- Opening Delimiter -
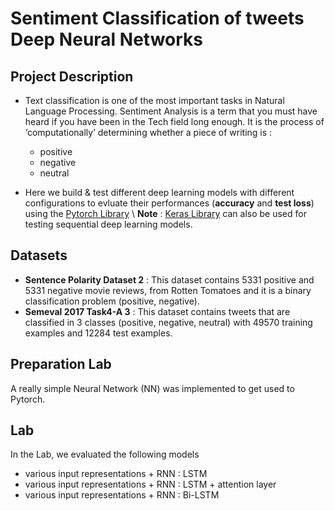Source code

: # Sentiment Classification of tweets Deep Neural Networks
## Project Description
* Text classification is one of the most important tasks in Natural Language Processing. Sentiment Analysis is a term that you must have 
heard if you have been in the Tech field long enough. It is the process of ‘computationally’ determining whether a piece of writing is :
  * positive
  * negative
  * neutral
 
 * Here we build \& test different deep learning models with different configurations to evluate their performances (**accuracy** and **test loss**) 
 using the [Pytorch Library](https://pytorch.org/) \\
 **Note** : [Keras Library](https://keras.io/) can also be used for testing sequential deep learning models.

## Datasets
* **Sentence Polarity Dataset 2** : This dataset contains 5331 positive and 5331 negative movie reviews, from Rotten Tomatoes and it is a binary classification problem (positive, negative).
* **Semeval 2017 Task4-A 3** : This dataset contains tweets that are classified in 3 classes (positive, negative, neutral) with 49570 training examples and 12284 test examples.

## Preparation Lab
A really simple Neural Network (NN) was implemented to get used to Pytorch.

## Lab
In the Lab, we evaluated the following models
* various input representations + RNN : LSTM 
* various input representations + RNN : LSTM  + attention layer
* various input representations + RNN : Bi-LSTM 
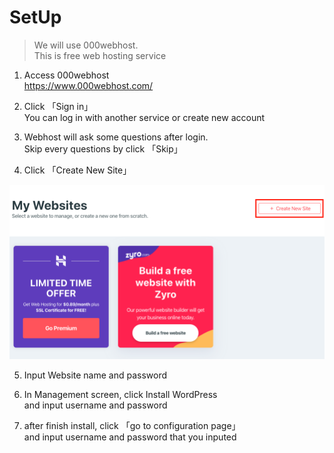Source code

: # SetUp

> We will use 000webhost.  
> This is free web hosting service

1. Access 000webhost   
https://www.000webhost.com/

2. Click 「Sign in」  
You can log in with another service or create new account

3. Webhost will ask some questions after login.  
Skip every questions by click 「Skip」

4. Click 「Create New Site」
<img src="./img/01.png">

5. Input Website name and password

6. In Management screen, click Install WordPress  
and input username and password

7. after finish install, click 「go to configuration page」  
and input username and password that you inputed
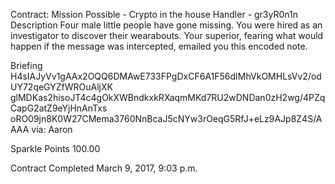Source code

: Contract: Mission Possible - Crypto in the house
Handler - gr3yR0n1n
Description
Four male little people have gone missing. You were hired as an investigator to discover their wearabouts. Your superior, fearing what would happen if the message was intercepted, emailed you this encoded note.

Briefing
H4sIAJyVv1gAAx2OQQ6DMAwE733FPgDxCF6A1F56dIMhVkOMHLsVv2/odUY72qeGYZfWROuAljXK glMDKas2hisoJT4c4gOkXWBndkxkRXaqmMKd7RU2wDNDan0zH2wg/4PZqCapG2atZ9eYjHnAnTxs oRO09jn8K0W27CMema3760NnBcaJ5cNYw3rOeqG5RfJ+eLz9AJp8Z4S/AAAA via: Aaron

Sparkle Points 100.00 

Contract Completed March 9, 2017, 9:03 p.m.
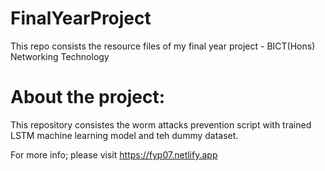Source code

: # FinalYearProject
This repo consists the resource files of my final year project - BICT(Hons) Networking Technology

# About the project:
This repository consistes the worm attacks prevention script with trained LSTM machine learning model and teh dummy dataset.

For more info; please visit
https://fyp07.netlify.app
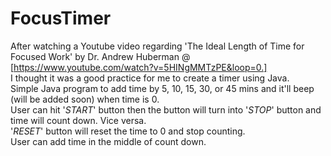 # FocusTimer

After watching a Youtube video regarding 'The Ideal Length of Time for Focused Work' by Dr. Andrew Huberman @ [https://www.youtube.com/watch?v=5HINgMMTzPE&loop=0.] <br />
I thought it was a good practice for me to create a timer using Java. <br />
Simple Java program to add time by 5, 10, 15, 30, or 45 mins and it'll beep (will be added soon) when time is 0. <br />
User can hit '*START*' button then the button will turn into '*STOP*' button and time will count down. Vice versa. <br />
'*RESET*' button will reset the time to 0 and stop counting. <br />
User can add time in the middle of count down. <br />
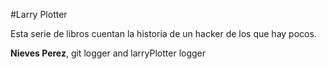 
#Larry Plotter

Esta serie de libros cuentan la historia de un hacker de los que hay pocos.

**Nieves Perez**, git logger and larryPlotter logger

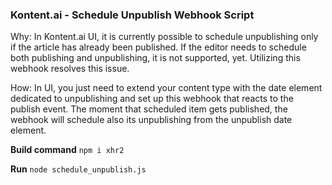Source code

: ### Kontent.ai - Schedule Unpublish Webhook Script

Why: In Kontent.ai UI, it is currently possible to schedule unpublishing only if the article has already been published. If the editor needs to schedule both publishing and unpublishing, it is not supported, yet. Utilizing this webhook resolves this issue. 

How: In UI, you just need to extend your content type with the date element dedicated to unpublishing and set up this webhook that reacts to the publish event. The moment that scheduled item gets published, the webhook will schedule also its unpublishing from the unpublish date element. 

**Build command**
`npm i xhr2`

**Run**
`node schedule_unpublish.js`
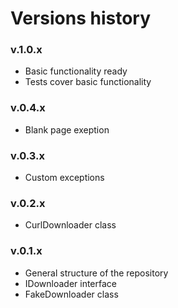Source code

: Versions history
================

### v.1.0.x

* Basic functionality ready
* Tests cover basic functionality

### v.0.4.x

* Blank page exeption

### v.0.3.x

* Custom exceptions

### v.0.2.x

* CurlDownloader class

### v.0.1.x

* General structure of the repository
* IDownloader interface
* FakeDownloader class
 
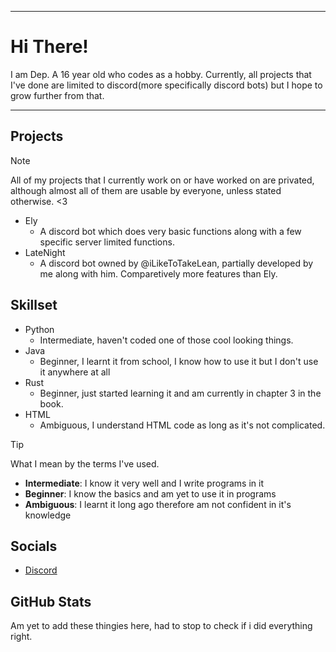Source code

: ***

# Hi There!
I am Dep. A 16 year old who codes as a hobby. Currently, all projects that I've done are limited to discord(more specifically discord bots) but I hope to grow further from that.

***

## Projects
> [!NOTE]
> All of my projects that I currently work on or have worked on are privated, although almost all of them are usable by everyone, unless stated otherwise. <3
- Ely
  - A discord bot which does very basic functions along with a few specific server limited functions.
- LateNight
  - A discord bot owned by @iLikeToTakeLean, partially developed by me along with him. Comparetively more features than Ely.

## Skillset
- Python
  - Intermediate, haven't coded one of those cool looking things.
- Java
  - Beginner, I learnt it from school, I know how to use it but I don't use it anywhere at all
- Rust
  - Beginner, just started learning it and am currently in chapter 3 in the book.
- HTML
  - Ambiguous, I understand HTML code as long as it's not complicated.
> [!TIP]
> What I mean by the terms I've used.
> - **Intermediate**: I know it very well and I write programs in it
> - **Beginner**: I know the basics and am yet to use it in programs
> - **Ambiguous**: I learnt it long ago therefore am not confident in it's knowledge


## Socials
- [Discord](https://discord.com/users/688293803613880334)

## GitHub Stats
Am yet to add these thingies here, had to stop to check if i did everything right.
- Closing Delimiter -
The entries are to be written out again exactly, though without any images.

Source code

: # Sentiment Classification of tweets Deep Neural Networks
## Project Description
* Text classification is one of the most important tasks in Natural Language Processing. Sentiment Analysis is a term that you must have 
heard if you have been in the Tech field long enough. It is the process of ‘computationally’ determining whether a piece of writing is :
  * positive
  * negative
  * neutral
 
 * Here we build \& test different deep learning models with different configurations to evluate their performances (**accuracy** and **test loss**) 
 using the [Pytorch Library](https://pytorch.org/) \\
 **Note** : [Keras Library](https://keras.io/) can also be used for testing sequential deep learning models.

## Datasets
* **Sentence Polarity Dataset 2** : This dataset contains 5331 positive and 5331 negative movie reviews, from Rotten Tomatoes and it is a binary classification problem (positive, negative).
* **Semeval 2017 Task4-A 3** : This dataset contains tweets that are classified in 3 classes (positive, negative, neutral) with 49570 training examples and 12284 test examples.

## Preparation Lab
A really simple Neural Network (NN) was implemented to get used to Pytorch.

## Lab
In the Lab, we evaluated the following models
* various input representations + RNN : LSTM 
* various input representations + RNN : LSTM  + attention layer
* various input representations + RNN : Bi-LSTM 
Source code

: # SetUp

> We will use 000webhost.  
> This is free web hosting service

1. Access 000webhost   
https://www.000webhost.com/

2. Click 「Sign in」  
You can log in with another service or create new account

3. Webhost will ask some questions after login.  
Skip every questions by click 「Skip」

4. Click 「Create New Site」
<img src="./img/01.png">

5. Input Website name and password

6. In Management screen, click Install WordPress  
and input username and password

7. after finish install, click 「go to configuration page」  
and input username and password that you inputed
Source code

: Contract: Mission Possible - Crypto in the house
Handler - gr3yR0n1n
Description
Four male little people have gone missing. You were hired as an investigator to discover their wearabouts. Your superior, fearing what would happen if the message was intercepted, emailed you this encoded note.

Briefing
H4sIAJyVv1gAAx2OQQ6DMAwE733FPgDxCF6A1F56dIMhVkOMHLsVv2/odUY72qeGYZfWROuAljXK glMDKas2hisoJT4c4gOkXWBndkxkRXaqmMKd7RU2wDNDan0zH2wg/4PZqCapG2atZ9eYjHnAnTxs oRO09jn8K0W27CMema3760NnBcaJ5cNYw3rOeqG5RfJ+eLz9AJp8Z4S/AAAA via: Aaron

Sparkle Points 100.00 

Contract Completed March 9, 2017, 9:03 p.m.
Source code

: # FinalYearProject
This repo consists the resource files of my final year project - BICT(Hons) Networking Technology

# About the project:
This repository consistes the worm attacks prevention script with trained LSTM machine learning model and teh dummy dataset.

For more info; please visit
https://fyp07.netlify.app
 # FocusTimer

After watching a Youtube video regarding 'The Ideal Length of Time for Focused Work' by Dr. Andrew Huberman @ [https://www.youtube.com/watch?v=5HINgMMTzPE&loop=0.] <br />
I thought it was a good practice for me to create a timer using Java. <br />
Simple Java program to add time by 5, 10, 15, 30, or 45 mins and it'll beep (will be added soon) when time is 0. <br />
User can hit '*START*' button then the button will turn into '*STOP*' button and time will count down. Vice versa. <br />
'*RESET*' button will reset the time to 0 and stop counting. <br />
User can add time in the middle of count down. <br />
#Larry Plotter

Esta serie de libros cuentan la historia de un hacker de los que hay pocos.

**Nieves Perez**, git logger and larryPlotter logger

Source code

: ### Kontent.ai - Schedule Unpublish Webhook Script

Why: In Kontent.ai UI, it is currently possible to schedule unpublishing only if the article has already been published. If the editor needs to schedule both publishing and unpublishing, it is not supported, yet. Utilizing this webhook resolves this issue. 

How: In UI, you just need to extend your content type with the date element dedicated to unpublishing and set up this webhook that reacts to the publish event. The moment that scheduled item gets published, the webhook will schedule also its unpublishing from the unpublish date element. 

**Build command**
`npm i xhr2`

**Run**
`node schedule_unpublish.js`
Source code

: Versions history
================

### v.1.0.x

* Basic functionality ready
* Tests cover basic functionality

### v.0.4.x

* Blank page exeption

### v.0.3.x

* Custom exceptions

### v.0.2.x

* CurlDownloader class

### v.0.1.x

* General structure of the repository
* IDownloader interface
* FakeDownloader class
 
Source code

: ***

# Hi There!
I am Dep. A 16 year old who codes as a hobby. Currently, all projects that I've done are limited to discord(more specifically discord bots) but I hope to grow further from that.

***

## Projects
> [!NOTE]
> All of my projects that I currently work on or have worked on are privated, although almost all of them are usable by everyone, unless stated otherwise. <3
- Ely
  - A discord bot which does very basic functions along with a few specific server limited functions.
- LateNight
  - A discord bot owned by @iLikeToTakeLean, partially developed by me along with him. Comparetively more features than Ely.

## Skillset
- Python
  - Intermediate, haven't coded one of those cool looking things.
- Java
  - Beginner, I learnt it from school, I know how to use it but I don't use it anywhere at all
- Rust
  - Beginner, just started learning it and am currently in chapter 3 in the book.
- HTML
  - Ambiguous, I understand HTML code as long as it's not complicated.
> [!TIP]
> What I mean by the terms I've used.
> - **Intermediate**: I know it very well and I write programs in it
> - **Beginner**: I know the basics and am yet to use it in programs
> - **Ambiguous**: I learnt it long ago therefore am not confident in it's knowledge


## Socials
- [Discord](https://discord.com/users/688293803613880334)

## GitHub Stats
Am yet to add these thingies here, had to stop to check if i did everything right.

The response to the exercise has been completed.